◆ Plain-text document sources ◆
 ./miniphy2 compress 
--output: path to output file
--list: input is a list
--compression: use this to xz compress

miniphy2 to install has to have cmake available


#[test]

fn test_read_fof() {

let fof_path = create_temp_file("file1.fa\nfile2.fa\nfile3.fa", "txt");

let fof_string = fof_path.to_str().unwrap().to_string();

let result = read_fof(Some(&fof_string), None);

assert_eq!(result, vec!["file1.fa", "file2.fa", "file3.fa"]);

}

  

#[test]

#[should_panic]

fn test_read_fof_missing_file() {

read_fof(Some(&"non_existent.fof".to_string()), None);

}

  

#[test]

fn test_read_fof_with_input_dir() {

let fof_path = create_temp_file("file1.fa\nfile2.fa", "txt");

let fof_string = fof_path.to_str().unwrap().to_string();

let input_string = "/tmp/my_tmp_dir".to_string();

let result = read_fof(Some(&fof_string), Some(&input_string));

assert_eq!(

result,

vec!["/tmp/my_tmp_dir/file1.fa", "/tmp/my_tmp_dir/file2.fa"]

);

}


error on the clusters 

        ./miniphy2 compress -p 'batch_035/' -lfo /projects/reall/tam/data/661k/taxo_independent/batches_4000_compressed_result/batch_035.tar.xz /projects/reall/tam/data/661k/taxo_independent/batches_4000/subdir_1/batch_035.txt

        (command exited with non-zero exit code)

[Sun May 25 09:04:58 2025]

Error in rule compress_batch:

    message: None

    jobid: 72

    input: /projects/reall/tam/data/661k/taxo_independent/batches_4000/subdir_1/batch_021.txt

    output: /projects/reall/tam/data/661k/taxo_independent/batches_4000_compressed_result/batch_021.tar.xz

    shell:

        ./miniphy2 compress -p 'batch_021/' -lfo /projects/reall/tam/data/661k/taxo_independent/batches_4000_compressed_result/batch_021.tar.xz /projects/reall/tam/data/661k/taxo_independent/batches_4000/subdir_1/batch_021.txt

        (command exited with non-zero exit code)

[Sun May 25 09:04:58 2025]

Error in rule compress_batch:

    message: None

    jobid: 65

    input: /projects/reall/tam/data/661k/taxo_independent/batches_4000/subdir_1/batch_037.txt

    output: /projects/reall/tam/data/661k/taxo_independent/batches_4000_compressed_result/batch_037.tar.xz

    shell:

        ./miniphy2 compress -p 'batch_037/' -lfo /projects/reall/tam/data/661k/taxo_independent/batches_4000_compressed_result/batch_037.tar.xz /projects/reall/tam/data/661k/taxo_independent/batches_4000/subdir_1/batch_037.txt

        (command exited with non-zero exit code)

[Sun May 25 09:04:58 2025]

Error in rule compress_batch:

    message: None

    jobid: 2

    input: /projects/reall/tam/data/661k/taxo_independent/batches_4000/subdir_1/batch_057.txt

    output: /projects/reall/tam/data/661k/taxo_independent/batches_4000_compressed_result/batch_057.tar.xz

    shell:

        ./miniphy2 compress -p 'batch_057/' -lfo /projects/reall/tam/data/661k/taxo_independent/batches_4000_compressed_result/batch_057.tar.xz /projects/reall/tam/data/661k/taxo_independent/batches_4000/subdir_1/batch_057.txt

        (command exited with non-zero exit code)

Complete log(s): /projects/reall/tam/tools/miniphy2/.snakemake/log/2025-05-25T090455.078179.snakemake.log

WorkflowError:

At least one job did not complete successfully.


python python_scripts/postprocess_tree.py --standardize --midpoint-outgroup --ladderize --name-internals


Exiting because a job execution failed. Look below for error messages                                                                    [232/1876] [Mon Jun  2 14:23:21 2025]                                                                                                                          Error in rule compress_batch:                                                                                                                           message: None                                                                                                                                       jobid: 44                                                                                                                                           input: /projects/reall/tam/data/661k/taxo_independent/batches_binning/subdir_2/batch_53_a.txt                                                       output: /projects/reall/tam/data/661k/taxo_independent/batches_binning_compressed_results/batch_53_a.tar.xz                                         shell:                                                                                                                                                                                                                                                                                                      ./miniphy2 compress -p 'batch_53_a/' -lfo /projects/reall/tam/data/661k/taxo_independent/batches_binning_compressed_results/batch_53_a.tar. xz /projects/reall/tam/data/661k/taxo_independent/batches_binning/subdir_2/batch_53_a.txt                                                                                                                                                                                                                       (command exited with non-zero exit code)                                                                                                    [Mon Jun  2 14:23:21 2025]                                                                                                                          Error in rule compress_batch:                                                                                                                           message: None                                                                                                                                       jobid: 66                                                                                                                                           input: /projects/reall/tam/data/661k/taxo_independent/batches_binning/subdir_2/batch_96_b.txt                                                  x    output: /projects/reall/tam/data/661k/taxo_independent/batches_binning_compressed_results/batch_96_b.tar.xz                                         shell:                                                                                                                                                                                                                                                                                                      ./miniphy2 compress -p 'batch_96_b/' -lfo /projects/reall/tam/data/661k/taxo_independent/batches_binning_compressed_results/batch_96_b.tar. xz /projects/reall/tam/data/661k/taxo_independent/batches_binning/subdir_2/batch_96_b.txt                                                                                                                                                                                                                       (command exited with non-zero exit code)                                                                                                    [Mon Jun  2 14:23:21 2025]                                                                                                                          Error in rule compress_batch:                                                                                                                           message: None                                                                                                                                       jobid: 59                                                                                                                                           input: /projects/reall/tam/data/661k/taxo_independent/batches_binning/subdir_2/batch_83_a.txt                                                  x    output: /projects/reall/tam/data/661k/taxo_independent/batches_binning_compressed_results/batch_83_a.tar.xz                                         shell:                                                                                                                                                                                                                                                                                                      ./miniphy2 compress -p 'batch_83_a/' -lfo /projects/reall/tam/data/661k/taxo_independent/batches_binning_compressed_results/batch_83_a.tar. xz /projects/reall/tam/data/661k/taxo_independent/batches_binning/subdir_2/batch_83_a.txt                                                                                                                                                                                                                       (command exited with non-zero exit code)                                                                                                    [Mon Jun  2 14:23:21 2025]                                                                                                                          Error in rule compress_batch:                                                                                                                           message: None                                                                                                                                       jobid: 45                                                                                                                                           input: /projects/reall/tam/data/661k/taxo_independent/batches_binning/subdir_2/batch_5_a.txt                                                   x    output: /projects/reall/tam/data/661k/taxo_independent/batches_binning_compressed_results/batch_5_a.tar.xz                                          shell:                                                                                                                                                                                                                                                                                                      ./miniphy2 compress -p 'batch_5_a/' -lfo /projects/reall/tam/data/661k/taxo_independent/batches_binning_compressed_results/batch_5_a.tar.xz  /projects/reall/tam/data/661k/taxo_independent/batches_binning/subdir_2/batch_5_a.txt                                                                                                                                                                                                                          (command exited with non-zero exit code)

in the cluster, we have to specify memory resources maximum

◆ Work task ◆
For this exercise, write out all of the data exactly.

◆ Reply to the exercise ◆
 ./miniphy2 compress 
--output: path to output file
--list: input is a list
--compression: use this to xz compress

miniphy2 to install has to have cmake available


#[test]

fn test_read_fof() {

let fof_path = create_temp_file("file1.fa\nfile2.fa\nfile3.fa", "txt");

let fof_string = fof_path.to_str().unwrap().to_string();

let result = read_fof(Some(&fof_string), None);

assert_eq!(result, vec!["file1.fa", "file2.fa", "file3.fa"]);

}

  

#[test]

#[should_panic]

fn test_read_fof_missing_file() {

read_fof(Some(&"non_existent.fof".to_string()), None);

}

  

#[test]

fn test_read_fof_with_input_dir() {

let fof_path = create_temp_file("file1.fa\nfile2.fa", "txt");

let fof_string = fof_path.to_str().unwrap().to_string();

let input_string = "/tmp/my_tmp_dir".to_string();

let result = read_fof(Some(&fof_string), Some(&input_string));

assert_eq!(

result,

vec!["/tmp/my_tmp_dir/file1.fa", "/tmp/my_tmp_dir/file2.fa"]

);

}


error on the clusters 

        ./miniphy2 compress -p 'batch_035/' -lfo /projects/reall/tam/data/661k/taxo_independent/batches_4000_compressed_result/batch_035.tar.xz /projects/reall/tam/data/661k/taxo_independent/batches_4000/subdir_1/batch_035.txt

        (command exited with non-zero exit code)

[Sun May 25 09:04:58 2025]

Error in rule compress_batch:

    message: None

    jobid: 72

    input: /projects/reall/tam/data/661k/taxo_independent/batches_4000/subdir_1/batch_021.txt

    output: /projects/reall/tam/data/661k/taxo_independent/batches_4000_compressed_result/batch_021.tar.xz

    shell:

        ./miniphy2 compress -p 'batch_021/' -lfo /projects/reall/tam/data/661k/taxo_independent/batches_4000_compressed_result/batch_021.tar.xz /projects/reall/tam/data/661k/taxo_independent/batches_4000/subdir_1/batch_021.txt

        (command exited with non-zero exit code)

[Sun May 25 09:04:58 2025]

Error in rule compress_batch:

    message: None

    jobid: 65

    input: /projects/reall/tam/data/661k/taxo_independent/batches_4000/subdir_1/batch_037.txt

    output: /projects/reall/tam/data/661k/taxo_independent/batches_4000_compressed_result/batch_037.tar.xz

    shell:

        ./miniphy2 compress -p 'batch_037/' -lfo /projects/reall/tam/data/661k/taxo_independent/batches_4000_compressed_result/batch_037.tar.xz /projects/reall/tam/data/661k/taxo_independent/batches_4000/subdir_1/batch_037.txt

        (command exited with non-zero exit code)

[Sun May 25 09:04:58 2025]

Error in rule compress_batch:

    message: None

    jobid: 2

    input: /projects/reall/tam/data/661k/taxo_independent/batches_4000/subdir_1/batch_057.txt

    output: /projects/reall/tam/data/661k/taxo_independent/batches_4000_compressed_result/batch_057.tar.xz

    shell:

        ./miniphy2 compress -p 'batch_057/' -lfo /projects/reall/tam/data/661k/taxo_independent/batches_4000_compressed_result/batch_057.tar.xz /projects/reall/tam/data/661k/taxo_independent/batches_4000/subdir_1/batch_057.txt

        (command exited with non-zero exit code)

Complete log(s): /projects/reall/tam/tools/miniphy2/.snakemake/log/2025-05-25T090455.078179.snakemake.log

WorkflowError:

At least one job did not complete successfully.


python python_scripts/postprocess_tree.py --standardize --midpoint-outgroup --ladderize --name-internals


Exiting because a job execution failed. Look below for error messages                                                                    [232/1876] [Mon Jun  2 14:23:21 2025]                                                                                                                          Error in rule compress_batch:                                                                                                                           message: None                                                                                                                                       jobid: 44                                                                                                                                           input: /projects/reall/tam/data/661k/taxo_independent/batches_binning/subdir_2/batch_53_a.txt                                                       output: /projects/reall/tam/data/661k/taxo_independent/batches_binning_compressed_results/batch_53_a.tar.xz                                         shell:                                                                                                                                                                                                                                                                                                      ./miniphy2 compress -p 'batch_53_a/' -lfo /projects/reall/tam/data/661k/taxo_independent/batches_binning_compressed_results/batch_53_a.tar. xz /projects/reall/tam/data/661k/taxo_independent/batches_binning/subdir_2/batch_53_a.txt                                                                                                                                                                                                                       (command exited with non-zero exit code)                                                                                                    [Mon Jun  2 14:23:21 2025]                                                                                                                          Error in rule compress_batch:                                                                                                                           message: None                                                                                                                                       jobid: 66                                                                                                                                           input: /projects/reall/tam/data/661k/taxo_independent/batches_binning/subdir_2/batch_96_b.txt                                                  x    output: /projects/reall/tam/data/661k/taxo_independent/batches_binning_compressed_results/batch_96_b.tar.xz                                         shell:                                                                                                                                                                                                                                                                                                      ./miniphy2 compress -p 'batch_96_b/' -lfo /projects/reall/tam/data/661k/taxo_independent/batches_binning_compressed_results/batch_96_b.tar. xz /projects/reall/tam/data/661k/taxo_independent/batches_binning/subdir_2/batch_96_b.txt                                                                                                                                                                                                                       (command exited with non-zero exit code)                                                                                                    [Mon Jun  2 14:23:21 2025]                                                                                                                          Error in rule compress_batch:                                                                                                                           message: None                                                                                                                                       jobid: 59                                                                                                                                           input: /projects/reall/tam/data/661k/taxo_independent/batches_binning/subdir_2/batch_83_a.txt                                                  x    output: /projects/reall/tam/data/661k/taxo_independent/batches_binning_compressed_results/batch_83_a.tar.xz                                         shell:                                                                                                                                                                                                                                                                                                      ./miniphy2 compress -p 'batch_83_a/' -lfo /projects/reall/tam/data/661k/taxo_independent/batches_binning_compressed_results/batch_83_a.tar. xz /projects/reall/tam/data/661k/taxo_independent/batches_binning/subdir_2/batch_83_a.txt                                                                                                                                                                                                                       (command exited with non-zero exit code)                                                                                                    [Mon Jun  2 14:23:21 2025]                                                                                                                          Error in rule compress_batch:                                                                                                                           message: None                                                                                                                                       jobid: 45                                                                                                                                           input: /projects/reall/tam/data/661k/taxo_independent/batches_binning/subdir_2/batch_5_a.txt                                                   x    output: /projects/reall/tam/data/661k/taxo_independent/batches_binning_compressed_results/batch_5_a.tar.xz                                          shell:                                                                                                                                                                                                                                                                                                      ./miniphy2 compress -p 'batch_5_a/' -lfo /projects/reall/tam/data/661k/taxo_independent/batches_binning_compressed_results/batch_5_a.tar.xz  /projects/reall/tam/data/661k/taxo_independent/batches_binning/subdir_2/batch_5_a.txt                                                                                                                                                                                                                          (command exited with non-zero exit code)

in the cluster, we have to specify memory resources maximum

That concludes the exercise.